Data to examine: Begin

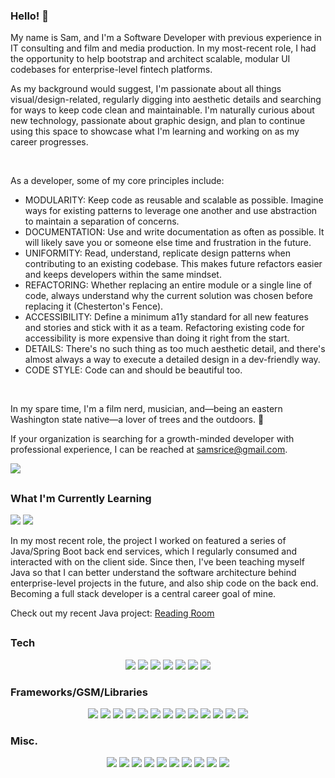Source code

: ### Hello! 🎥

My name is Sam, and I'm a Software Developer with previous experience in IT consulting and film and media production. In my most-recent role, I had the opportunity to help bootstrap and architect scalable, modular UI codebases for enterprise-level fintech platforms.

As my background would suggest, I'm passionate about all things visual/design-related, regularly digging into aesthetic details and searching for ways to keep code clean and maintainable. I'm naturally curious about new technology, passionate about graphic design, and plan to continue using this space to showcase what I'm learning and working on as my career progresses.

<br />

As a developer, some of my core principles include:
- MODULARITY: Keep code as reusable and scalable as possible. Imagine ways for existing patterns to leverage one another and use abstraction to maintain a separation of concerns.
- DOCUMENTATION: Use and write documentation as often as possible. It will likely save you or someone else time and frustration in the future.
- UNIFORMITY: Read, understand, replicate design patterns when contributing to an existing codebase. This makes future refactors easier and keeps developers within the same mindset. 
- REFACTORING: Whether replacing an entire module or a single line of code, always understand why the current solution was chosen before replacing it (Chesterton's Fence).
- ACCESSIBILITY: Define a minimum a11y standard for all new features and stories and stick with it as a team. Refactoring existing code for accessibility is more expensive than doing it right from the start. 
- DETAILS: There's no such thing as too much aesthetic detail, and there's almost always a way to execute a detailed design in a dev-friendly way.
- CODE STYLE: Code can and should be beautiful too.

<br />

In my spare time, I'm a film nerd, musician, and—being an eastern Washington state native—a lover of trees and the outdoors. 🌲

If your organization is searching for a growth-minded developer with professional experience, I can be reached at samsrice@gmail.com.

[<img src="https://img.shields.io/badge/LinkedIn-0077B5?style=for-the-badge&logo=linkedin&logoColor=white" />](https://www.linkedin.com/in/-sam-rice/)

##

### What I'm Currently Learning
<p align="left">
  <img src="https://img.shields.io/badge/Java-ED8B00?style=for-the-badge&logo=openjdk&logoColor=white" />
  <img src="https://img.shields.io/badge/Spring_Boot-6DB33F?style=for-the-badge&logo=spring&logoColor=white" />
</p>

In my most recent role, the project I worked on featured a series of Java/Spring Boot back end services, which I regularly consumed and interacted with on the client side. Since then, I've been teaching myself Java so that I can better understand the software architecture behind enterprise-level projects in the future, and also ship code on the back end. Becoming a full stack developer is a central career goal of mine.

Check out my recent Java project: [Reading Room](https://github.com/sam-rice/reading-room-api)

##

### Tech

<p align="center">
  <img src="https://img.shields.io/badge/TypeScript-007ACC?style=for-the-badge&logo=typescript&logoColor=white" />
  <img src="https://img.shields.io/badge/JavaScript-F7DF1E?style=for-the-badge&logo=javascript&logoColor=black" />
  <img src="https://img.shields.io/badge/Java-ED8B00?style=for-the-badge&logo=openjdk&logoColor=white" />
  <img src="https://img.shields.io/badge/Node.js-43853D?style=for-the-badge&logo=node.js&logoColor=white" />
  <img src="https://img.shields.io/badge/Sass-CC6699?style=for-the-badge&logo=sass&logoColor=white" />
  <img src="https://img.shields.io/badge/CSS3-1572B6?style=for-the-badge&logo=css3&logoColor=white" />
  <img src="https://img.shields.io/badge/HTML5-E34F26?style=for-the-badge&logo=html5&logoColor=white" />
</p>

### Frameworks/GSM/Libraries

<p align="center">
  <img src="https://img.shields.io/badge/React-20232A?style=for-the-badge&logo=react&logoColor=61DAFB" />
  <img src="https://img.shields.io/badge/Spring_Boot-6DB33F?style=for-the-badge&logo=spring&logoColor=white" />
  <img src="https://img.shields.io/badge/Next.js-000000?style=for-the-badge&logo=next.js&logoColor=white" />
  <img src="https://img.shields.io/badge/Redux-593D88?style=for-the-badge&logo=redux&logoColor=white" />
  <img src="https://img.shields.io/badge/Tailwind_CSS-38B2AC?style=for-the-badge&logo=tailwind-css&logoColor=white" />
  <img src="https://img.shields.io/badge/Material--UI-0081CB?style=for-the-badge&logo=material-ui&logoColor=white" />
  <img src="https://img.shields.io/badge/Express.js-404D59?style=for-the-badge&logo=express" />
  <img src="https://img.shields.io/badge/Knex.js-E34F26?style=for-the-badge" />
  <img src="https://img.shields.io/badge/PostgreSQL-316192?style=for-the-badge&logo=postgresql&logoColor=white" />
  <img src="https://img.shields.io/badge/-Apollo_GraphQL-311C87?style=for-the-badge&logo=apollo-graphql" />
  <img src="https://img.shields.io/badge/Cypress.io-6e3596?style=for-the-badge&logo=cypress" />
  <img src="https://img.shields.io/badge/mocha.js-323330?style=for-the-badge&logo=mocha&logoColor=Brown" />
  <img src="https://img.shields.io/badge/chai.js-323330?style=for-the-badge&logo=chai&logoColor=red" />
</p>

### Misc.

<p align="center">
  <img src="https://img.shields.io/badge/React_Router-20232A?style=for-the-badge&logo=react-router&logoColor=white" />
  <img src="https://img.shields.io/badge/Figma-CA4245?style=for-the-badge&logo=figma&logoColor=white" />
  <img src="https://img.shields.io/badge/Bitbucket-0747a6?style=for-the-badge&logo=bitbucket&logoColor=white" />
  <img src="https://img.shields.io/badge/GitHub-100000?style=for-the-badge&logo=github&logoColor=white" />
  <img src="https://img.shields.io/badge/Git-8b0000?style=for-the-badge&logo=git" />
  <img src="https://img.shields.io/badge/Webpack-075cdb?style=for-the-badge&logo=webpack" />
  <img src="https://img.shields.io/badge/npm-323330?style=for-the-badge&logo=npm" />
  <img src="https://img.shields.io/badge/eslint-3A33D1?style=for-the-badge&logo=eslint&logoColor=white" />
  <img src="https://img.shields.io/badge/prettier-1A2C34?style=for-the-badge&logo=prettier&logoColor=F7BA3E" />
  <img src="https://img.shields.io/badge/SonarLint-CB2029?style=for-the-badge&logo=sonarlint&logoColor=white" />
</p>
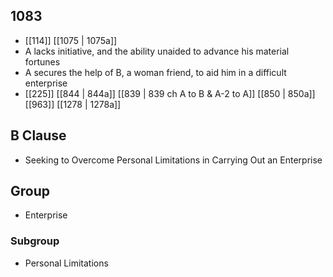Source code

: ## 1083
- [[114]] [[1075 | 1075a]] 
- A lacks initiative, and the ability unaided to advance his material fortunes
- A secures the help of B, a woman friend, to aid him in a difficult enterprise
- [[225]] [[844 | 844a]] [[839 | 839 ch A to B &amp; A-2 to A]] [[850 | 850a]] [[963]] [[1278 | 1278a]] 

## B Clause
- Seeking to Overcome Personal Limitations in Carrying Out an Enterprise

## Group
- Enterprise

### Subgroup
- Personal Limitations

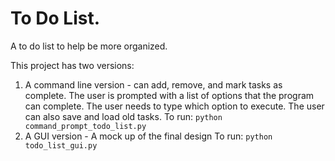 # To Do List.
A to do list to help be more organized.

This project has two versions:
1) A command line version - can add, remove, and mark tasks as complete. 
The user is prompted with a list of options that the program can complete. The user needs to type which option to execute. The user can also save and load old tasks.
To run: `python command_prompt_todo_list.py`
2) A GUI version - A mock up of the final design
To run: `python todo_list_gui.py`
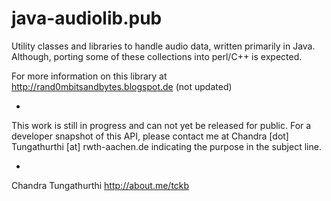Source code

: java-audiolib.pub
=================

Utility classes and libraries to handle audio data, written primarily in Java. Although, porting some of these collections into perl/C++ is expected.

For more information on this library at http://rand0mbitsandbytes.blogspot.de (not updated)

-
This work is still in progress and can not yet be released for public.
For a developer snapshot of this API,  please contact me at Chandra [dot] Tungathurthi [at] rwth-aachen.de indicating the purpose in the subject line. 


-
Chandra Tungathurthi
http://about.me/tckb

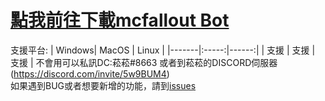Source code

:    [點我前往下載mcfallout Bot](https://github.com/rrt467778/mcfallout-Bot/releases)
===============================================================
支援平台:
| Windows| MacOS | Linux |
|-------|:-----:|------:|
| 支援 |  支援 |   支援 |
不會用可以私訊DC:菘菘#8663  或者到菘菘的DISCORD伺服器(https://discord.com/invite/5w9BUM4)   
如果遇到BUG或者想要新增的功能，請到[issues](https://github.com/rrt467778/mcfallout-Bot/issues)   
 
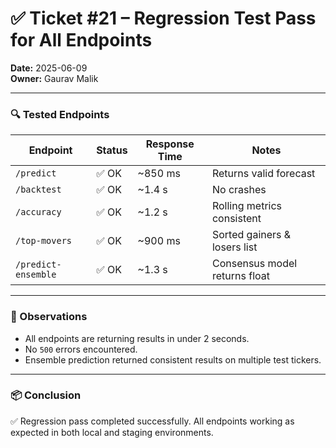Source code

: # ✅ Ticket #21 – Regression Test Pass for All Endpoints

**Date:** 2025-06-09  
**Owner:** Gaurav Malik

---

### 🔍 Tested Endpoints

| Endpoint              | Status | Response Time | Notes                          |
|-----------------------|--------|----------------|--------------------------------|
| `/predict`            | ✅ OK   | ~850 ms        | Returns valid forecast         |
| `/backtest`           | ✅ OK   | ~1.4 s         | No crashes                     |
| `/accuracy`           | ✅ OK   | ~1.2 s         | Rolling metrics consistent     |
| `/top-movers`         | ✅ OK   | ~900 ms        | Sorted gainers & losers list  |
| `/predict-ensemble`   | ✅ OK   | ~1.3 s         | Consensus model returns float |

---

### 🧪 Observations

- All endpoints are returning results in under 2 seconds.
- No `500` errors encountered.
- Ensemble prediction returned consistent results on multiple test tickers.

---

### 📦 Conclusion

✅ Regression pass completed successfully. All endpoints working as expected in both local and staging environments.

Data to examine: End

Keeping every character as it is, restate the lines above that run from the line with "Returns valid forecast" through the line with "### 📦 Conclusion", both included, and nothing else.

● **Result**:
| `/predict`            | ✅ OK   | ~850 ms        | Returns valid forecast         |
| `/backtest`           | ✅ OK   | ~1.4 s         | No crashes                     |
| `/accuracy`           | ✅ OK   | ~1.2 s         | Rolling metrics consistent     |
| `/top-movers`         | ✅ OK   | ~900 ms        | Sorted gainers & losers list  |
| `/predict-ensemble`   | ✅ OK   | ~1.3 s         | Consensus model returns float |

---

### 🧪 Observations

- All endpoints are returning results in under 2 seconds.
- No `500` errors encountered.
- Ensemble prediction returned consistent results on multiple test tickers.

---

### 📦 Conclusion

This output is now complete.